Among the records below, find the line with "seen this boy" and the line with "In the asymmetric". Set down both and every line between, exactly and with no pictures, but nothing else.

::::

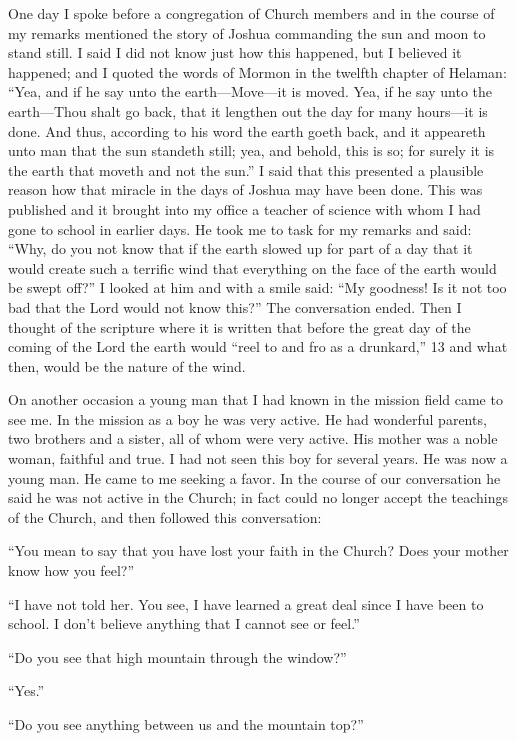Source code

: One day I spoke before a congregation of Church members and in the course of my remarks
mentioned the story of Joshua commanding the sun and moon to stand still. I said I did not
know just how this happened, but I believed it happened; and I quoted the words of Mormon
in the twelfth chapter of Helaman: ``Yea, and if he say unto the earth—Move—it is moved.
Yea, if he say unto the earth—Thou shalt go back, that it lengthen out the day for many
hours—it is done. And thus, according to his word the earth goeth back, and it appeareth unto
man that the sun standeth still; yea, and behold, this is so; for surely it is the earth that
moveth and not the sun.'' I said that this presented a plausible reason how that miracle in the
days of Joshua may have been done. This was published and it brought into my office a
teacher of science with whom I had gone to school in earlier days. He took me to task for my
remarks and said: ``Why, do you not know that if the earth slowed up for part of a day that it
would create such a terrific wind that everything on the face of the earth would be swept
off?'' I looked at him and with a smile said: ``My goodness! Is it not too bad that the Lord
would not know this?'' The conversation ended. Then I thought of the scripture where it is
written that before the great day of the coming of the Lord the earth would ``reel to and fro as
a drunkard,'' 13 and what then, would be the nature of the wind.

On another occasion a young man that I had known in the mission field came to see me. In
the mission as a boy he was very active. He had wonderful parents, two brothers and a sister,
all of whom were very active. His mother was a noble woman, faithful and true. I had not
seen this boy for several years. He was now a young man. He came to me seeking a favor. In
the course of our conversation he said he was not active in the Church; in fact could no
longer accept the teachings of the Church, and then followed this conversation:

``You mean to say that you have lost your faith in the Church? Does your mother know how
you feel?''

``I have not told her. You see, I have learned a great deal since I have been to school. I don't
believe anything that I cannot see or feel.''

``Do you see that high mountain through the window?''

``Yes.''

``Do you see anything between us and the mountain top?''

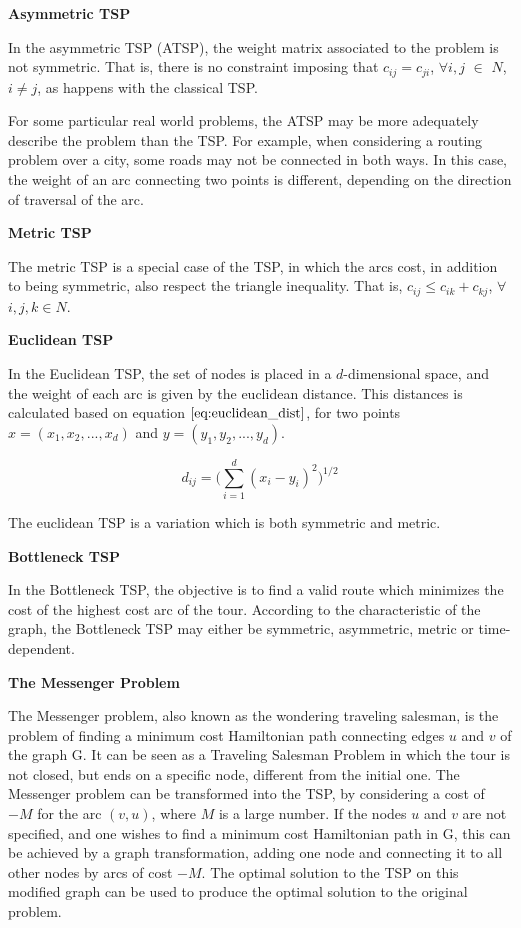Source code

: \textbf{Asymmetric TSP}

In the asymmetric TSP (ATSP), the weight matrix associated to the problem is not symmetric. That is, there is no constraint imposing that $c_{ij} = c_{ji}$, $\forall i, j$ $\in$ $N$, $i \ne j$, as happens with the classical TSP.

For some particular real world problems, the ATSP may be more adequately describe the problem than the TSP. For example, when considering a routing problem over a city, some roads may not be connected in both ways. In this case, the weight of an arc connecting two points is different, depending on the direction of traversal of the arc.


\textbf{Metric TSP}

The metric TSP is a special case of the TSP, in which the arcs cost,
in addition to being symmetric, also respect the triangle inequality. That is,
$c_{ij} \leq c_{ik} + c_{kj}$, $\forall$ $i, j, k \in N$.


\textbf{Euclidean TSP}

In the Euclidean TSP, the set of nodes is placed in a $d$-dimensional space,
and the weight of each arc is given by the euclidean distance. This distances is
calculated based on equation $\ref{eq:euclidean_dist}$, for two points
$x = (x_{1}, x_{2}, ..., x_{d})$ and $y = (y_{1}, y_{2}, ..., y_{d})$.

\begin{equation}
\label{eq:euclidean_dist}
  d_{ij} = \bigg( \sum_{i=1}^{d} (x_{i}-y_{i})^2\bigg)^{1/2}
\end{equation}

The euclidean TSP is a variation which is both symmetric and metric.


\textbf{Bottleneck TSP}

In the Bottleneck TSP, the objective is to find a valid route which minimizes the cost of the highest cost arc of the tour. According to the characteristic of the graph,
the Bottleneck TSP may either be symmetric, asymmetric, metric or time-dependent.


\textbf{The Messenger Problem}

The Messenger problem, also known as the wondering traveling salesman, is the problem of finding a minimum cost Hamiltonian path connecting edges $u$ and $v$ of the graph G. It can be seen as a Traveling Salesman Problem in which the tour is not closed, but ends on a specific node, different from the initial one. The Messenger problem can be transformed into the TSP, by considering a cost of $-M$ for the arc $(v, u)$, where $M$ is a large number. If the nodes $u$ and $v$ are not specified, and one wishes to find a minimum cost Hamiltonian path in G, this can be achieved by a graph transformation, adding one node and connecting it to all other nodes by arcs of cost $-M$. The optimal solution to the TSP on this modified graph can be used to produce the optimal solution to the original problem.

::::

■ Result below
seen this boy for several years. He was now a young man. He came to me seeking a favor. In
the course of our conversation he said he was not active in the Church; in fact could no
longer accept the teachings of the Church, and then followed this conversation:

``You mean to say that you have lost your faith in the Church? Does your mother know how
you feel?''

``I have not told her. You see, I have learned a great deal since I have been to school. I don't
believe anything that I cannot see or feel.''

``Do you see that high mountain through the window?''

``Yes.''

``Do you see anything between us and the mountain top?''

Source code

: \textbf{Asymmetric TSP}

In the asymmetric TSP (ATSP), the weight matrix associated to the problem is not symmetric. That is, there is no constraint imposing that $c_{ij} = c_{ji}$, $\forall i, j$ $\in$ $N$, $i \ne j$, as happens with the classical TSP.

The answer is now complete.